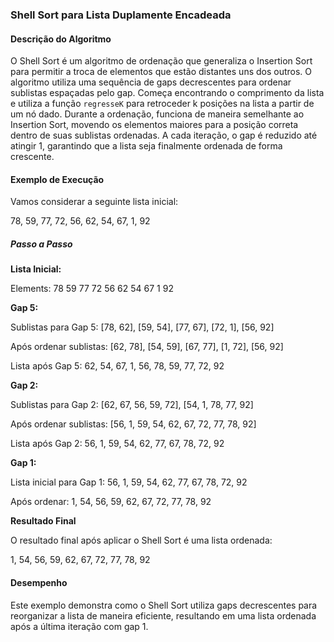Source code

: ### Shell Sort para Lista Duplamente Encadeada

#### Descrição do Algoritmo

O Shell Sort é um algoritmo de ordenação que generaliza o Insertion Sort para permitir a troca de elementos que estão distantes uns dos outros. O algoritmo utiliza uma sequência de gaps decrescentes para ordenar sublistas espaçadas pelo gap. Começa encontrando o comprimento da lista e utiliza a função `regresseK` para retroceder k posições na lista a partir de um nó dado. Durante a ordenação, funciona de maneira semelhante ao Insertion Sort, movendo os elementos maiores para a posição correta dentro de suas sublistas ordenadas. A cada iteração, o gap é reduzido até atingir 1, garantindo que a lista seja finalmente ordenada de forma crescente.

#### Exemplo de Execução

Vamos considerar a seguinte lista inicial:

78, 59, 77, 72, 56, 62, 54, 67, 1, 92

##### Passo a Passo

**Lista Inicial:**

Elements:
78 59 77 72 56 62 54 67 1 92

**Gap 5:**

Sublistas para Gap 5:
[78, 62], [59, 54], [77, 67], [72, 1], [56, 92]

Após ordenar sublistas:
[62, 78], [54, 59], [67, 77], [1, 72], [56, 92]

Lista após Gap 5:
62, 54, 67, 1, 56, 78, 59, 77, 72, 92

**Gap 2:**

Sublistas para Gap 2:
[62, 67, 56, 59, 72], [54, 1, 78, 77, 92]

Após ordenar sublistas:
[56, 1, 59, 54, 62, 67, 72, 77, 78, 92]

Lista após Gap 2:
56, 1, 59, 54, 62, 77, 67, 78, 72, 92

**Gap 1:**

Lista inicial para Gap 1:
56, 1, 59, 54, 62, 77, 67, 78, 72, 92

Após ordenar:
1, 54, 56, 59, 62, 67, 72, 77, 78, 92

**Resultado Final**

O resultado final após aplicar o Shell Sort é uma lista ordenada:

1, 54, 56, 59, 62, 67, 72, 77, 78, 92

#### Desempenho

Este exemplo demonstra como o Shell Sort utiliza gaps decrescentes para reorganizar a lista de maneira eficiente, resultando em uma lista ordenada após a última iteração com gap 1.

____

Your objective ▸ Your answer should be a single number: how many lines in the listing above contain "iteração"?

Task output ▸ 2